Stored data:
━━━━

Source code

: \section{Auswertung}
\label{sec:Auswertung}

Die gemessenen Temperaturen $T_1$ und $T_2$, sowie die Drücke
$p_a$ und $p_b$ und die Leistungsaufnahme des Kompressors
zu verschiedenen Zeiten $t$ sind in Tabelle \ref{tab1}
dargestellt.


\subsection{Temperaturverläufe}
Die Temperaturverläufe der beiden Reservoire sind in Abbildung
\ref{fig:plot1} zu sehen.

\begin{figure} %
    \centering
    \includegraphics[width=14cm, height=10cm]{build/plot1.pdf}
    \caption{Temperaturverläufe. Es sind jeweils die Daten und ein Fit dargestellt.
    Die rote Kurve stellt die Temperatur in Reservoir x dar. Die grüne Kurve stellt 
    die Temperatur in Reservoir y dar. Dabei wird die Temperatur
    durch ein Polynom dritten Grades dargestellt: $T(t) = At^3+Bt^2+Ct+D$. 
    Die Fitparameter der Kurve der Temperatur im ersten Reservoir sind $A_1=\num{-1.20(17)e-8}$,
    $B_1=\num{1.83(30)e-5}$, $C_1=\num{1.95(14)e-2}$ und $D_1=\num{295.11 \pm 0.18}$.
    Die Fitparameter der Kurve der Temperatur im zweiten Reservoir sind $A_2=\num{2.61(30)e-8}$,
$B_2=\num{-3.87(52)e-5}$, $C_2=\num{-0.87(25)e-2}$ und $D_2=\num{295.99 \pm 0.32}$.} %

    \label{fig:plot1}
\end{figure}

━━━━

* **Assigned task**
Whatever appears in the data above is to be set down exactly.

* **Response**
Source code

: \section{Auswertung}
\label{sec:Auswertung}

Die gemessenen Temperaturen $T_1$ und $T_2$, sowie die Drücke
$p_a$ und $p_b$ und die Leistungsaufnahme des Kompressors
zu verschiedenen Zeiten $t$ sind in Tabelle \ref{tab1}
dargestellt.


\subsection{Temperaturverläufe}
Die Temperaturverläufe der beiden Reservoire sind in Abbildung
\ref{fig:plot1} zu sehen.

\begin{figure} %
    \centering
    \includegraphics[width=14cm, height=10cm]{build/plot1.pdf}
    \caption{Temperaturverläufe. Es sind jeweils die Daten und ein Fit dargestellt.
    Die rote Kurve stellt die Temperatur in Reservoir x dar. Die grüne Kurve stellt 
    die Temperatur in Reservoir y dar. Dabei wird die Temperatur
    durch ein Polynom dritten Grades dargestellt: $T(t) = At^3+Bt^2+Ct+D$. 
    Die Fitparameter der Kurve der Temperatur im ersten Reservoir sind $A_1=\num{-1.20(17)e-8}$,
    $B_1=\num{1.83(30)e-5}$, $C_1=\num{1.95(14)e-2}$ und $D_1=\num{295.11 \pm 0.18}$.
    Die Fitparameter der Kurve der Temperatur im zweiten Reservoir sind $A_2=\num{2.61(30)e-8}$,
$B_2=\num{-3.87(52)e-5}$, $C_2=\num{-0.87(25)e-2}$ und $D_2=\num{295.99 \pm 0.32}$.} %

    \label{fig:plot1}
\end{figure}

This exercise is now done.